Skip to main content

scrub

scrub replaces the incoming string with a new value. This works similar to scrub_date in that it does a find/replace on the current RRPair. This is typically used to "blank out" rotating values like request IDs in a responder signature match. Using this transform will increase your match rate.

If you want the responder to learn the new value as a replacement for the old value before blanking it out you should insert smart_replace_recorded before using this transform. The combination of those transforms will cause the responder to learn that the new incoming value should replace the old value in subsequent RRPairs while also blanking it out in the current request to improve the match rate.

Usage

"type": "scrub",
"config": {
    "ignorePaths": "<comma separated list of keys>",
    "new": "<optional, defaults to *>"
}
tip

ignorePaths only requires a string match - it is not a full JSONPath.
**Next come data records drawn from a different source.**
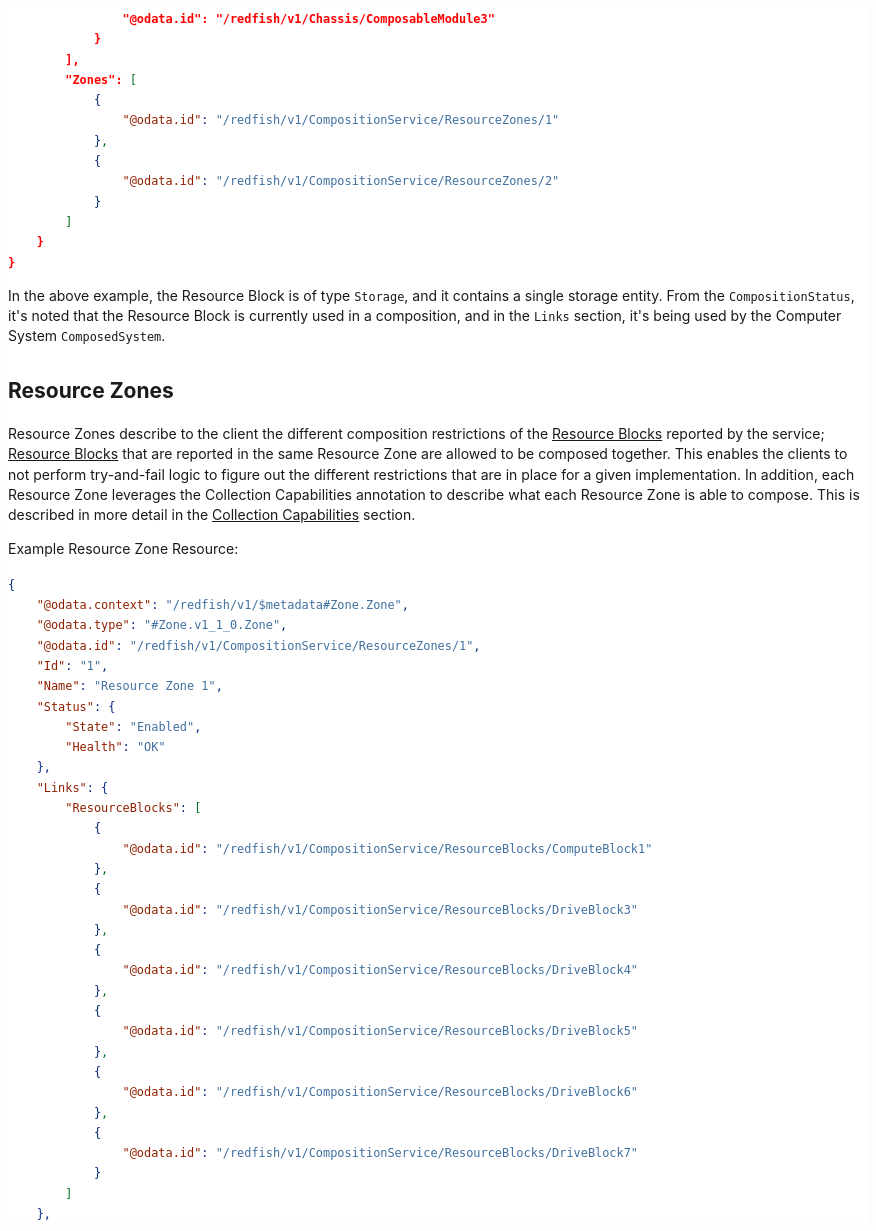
 ```json
                "@odata.id": "/redfish/v1/Chassis/ComposableModule3"
            }
        ],
        "Zones": [
            {
                "@odata.id": "/redfish/v1/CompositionService/ResourceZones/1"
            },
            {
                "@odata.id": "/redfish/v1/CompositionService/ResourceZones/2"
            }
        ]
    }
}
```

In the above example, the Resource Block is of type `Storage`, and it contains a single storage entity.  From the `CompositionStatus`, it's noted that the Resource Block is currently used in a composition, and in the `Links` section, it's being used by the Computer System `ComposedSystem`.


## Resource Zones

Resource Zones describe to the client the different composition restrictions of the [Resource Blocks](#resource-blocks) reported by the service; [Resource Blocks](#resource-blocks) that are reported in the same Resource Zone are allowed to be composed together.  This enables the clients to not perform try-and-fail logic to figure out the different restrictions that are in place for a given implementation.  In addition, each Resource Zone leverages the Collection Capabilities annotation to describe what each Resource Zone is able to compose.  This is described in more detail in the [Collection Capabilities](#collection-capabilities) section.

Example Resource Zone Resource:
```json
{
    "@odata.context": "/redfish/v1/$metadata#Zone.Zone",
    "@odata.type": "#Zone.v1_1_0.Zone",
    "@odata.id": "/redfish/v1/CompositionService/ResourceZones/1",
    "Id": "1",
    "Name": "Resource Zone 1",
    "Status": {
        "State": "Enabled",
        "Health": "OK"
    },
    "Links": {
        "ResourceBlocks": [
            {
                "@odata.id": "/redfish/v1/CompositionService/ResourceBlocks/ComputeBlock1"
            },
            {
                "@odata.id": "/redfish/v1/CompositionService/ResourceBlocks/DriveBlock3"
            },
            {
                "@odata.id": "/redfish/v1/CompositionService/ResourceBlocks/DriveBlock4"
            },
            {
                "@odata.id": "/redfish/v1/CompositionService/ResourceBlocks/DriveBlock5"
            },
            {
                "@odata.id": "/redfish/v1/CompositionService/ResourceBlocks/DriveBlock6"
            },
            {
                "@odata.id": "/redfish/v1/CompositionService/ResourceBlocks/DriveBlock7"
            }
        ]
    },
```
That means if you want to ignore nested key called "foo" you don't need to enter the full JSONPath (ex: some.nested.key.foo), you only need to enter foo.

Example

Before and After Example

Configuration

{
   "type": "scrub",
   "config": {
       "ignorePaths": "userId,version",
       "new": "REDACTED"
   }
}

Example Chains

req_body() -> json_path(path="requestId") -> scrub()
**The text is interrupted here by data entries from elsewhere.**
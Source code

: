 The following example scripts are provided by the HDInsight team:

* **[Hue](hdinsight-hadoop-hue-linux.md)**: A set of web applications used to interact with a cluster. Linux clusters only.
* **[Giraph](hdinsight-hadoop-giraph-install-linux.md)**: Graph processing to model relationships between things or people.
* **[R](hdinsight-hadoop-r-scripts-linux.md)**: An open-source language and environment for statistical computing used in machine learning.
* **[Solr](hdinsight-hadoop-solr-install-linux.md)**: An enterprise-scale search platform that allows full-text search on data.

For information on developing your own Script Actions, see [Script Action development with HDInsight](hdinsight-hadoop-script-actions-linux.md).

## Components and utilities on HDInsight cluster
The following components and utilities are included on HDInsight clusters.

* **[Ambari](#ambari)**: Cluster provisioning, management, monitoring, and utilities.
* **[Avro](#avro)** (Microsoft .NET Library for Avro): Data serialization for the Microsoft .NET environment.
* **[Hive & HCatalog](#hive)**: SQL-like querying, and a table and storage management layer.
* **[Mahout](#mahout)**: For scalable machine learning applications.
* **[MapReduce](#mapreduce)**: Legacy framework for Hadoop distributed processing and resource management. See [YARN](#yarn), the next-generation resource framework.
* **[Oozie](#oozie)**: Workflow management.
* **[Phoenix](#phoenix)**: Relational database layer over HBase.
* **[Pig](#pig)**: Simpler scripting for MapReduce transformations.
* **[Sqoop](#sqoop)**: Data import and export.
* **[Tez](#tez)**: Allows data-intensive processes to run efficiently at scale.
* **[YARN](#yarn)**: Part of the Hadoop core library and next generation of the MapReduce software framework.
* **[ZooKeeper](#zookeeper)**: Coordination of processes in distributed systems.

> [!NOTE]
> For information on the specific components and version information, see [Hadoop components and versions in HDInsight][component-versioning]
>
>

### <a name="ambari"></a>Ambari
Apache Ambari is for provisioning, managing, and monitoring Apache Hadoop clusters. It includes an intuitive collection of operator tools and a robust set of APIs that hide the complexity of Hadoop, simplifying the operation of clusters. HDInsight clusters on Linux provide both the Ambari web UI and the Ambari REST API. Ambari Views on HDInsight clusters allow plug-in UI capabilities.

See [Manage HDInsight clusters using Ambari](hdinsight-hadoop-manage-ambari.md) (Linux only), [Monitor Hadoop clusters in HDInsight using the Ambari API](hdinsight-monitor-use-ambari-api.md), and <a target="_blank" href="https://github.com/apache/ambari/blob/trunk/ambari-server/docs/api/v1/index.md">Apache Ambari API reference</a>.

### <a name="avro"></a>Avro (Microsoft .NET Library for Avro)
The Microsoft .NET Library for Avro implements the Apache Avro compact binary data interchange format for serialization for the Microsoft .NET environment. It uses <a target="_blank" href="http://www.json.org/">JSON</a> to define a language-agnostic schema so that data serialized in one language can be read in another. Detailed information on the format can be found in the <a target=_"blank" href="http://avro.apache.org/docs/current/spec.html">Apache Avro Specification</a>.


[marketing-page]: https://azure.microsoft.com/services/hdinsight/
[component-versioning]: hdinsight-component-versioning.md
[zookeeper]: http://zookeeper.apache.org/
This will extract the requestId field from the request body and replace it with "*".

res_body() -> scrub(ignorePaths="metadata,audit", new="HIDDEN")
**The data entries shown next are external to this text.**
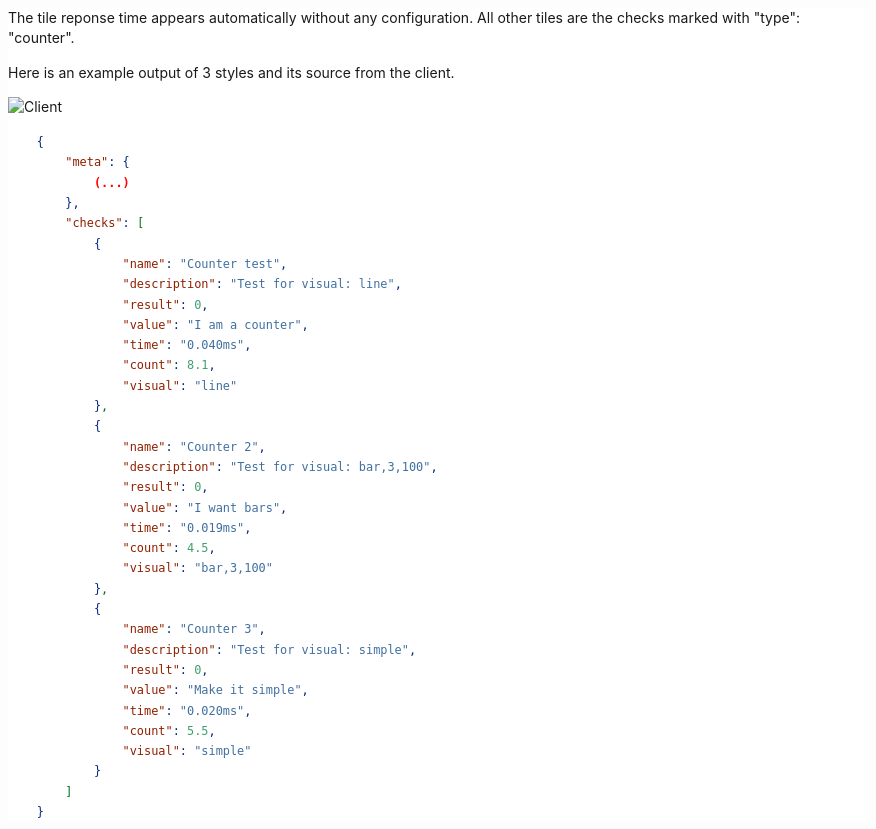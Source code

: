 The tile reponse time appears automatically without any configuration.
All other tiles are the checks marked with "type": "counter".

Here is an example output of 3 styles and its source from the client.

![Client](images/appmonitor-counter-tiles.png "Client")

```json
	{
		"meta": {
			(...)
		},
		"checks": [
			{
				"name": "Counter test",
				"description": "Test for visual: line",
				"result": 0,
				"value": "I am a counter",
				"time": "0.040ms",
				"count": 8.1,
				"visual": "line"
			},
			{
				"name": "Counter 2",
				"description": "Test for visual: bar,3,100",
				"result": 0,
				"value": "I want bars",
				"time": "0.019ms",
				"count": 4.5,
				"visual": "bar,3,100"
			},
			{
				"name": "Counter 3",
				"description": "Test for visual: simple",
				"result": 0,
				"value": "Make it simple",
				"time": "0.020ms",
				"count": 5.5,
				"visual": "simple"
			}
		]
	}
```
This will scrub all values in the response body JSON except those in fields containing "metadata" or "audit", replacing them with "HIDDEN".

http_req_header(header="Authorization") -> scrub(new="[TOKEN]")

This will extract the Authorization header value and replace it with "[TOKEN]".

Before (Original Values)

  • Request ID: req_abc123xyz789
  • Response Body: {"data": {"sessionId": "sess_456def", "token": "jwt_789ghi", "metadata": {"version": "1.0", "build": "123"}}, "audit": {"timestamp": "2021-04-19"}}
  • Authorization Header: Bearer eyJhbGciOiJIUzI1NiIsInR5cCI6IkpXVCJ9...
  • Mixed Content: Request ID: req_abc123xyz789, User: user_789, Version: v1.2.3

After (Scrub Transformed)

  • Request ID: *
  • Response Body: {"data": {"sessionId": "HIDDEN", "token": "HIDDEN", "metadata": {"version": "1.0", "build": "123"}}, "audit": {"timestamp": "2021-04-19"}} (metadata and audit ignored)
  • Authorization Header: [TOKEN]
  • Mixed Content: REDACTED (entire content replaced)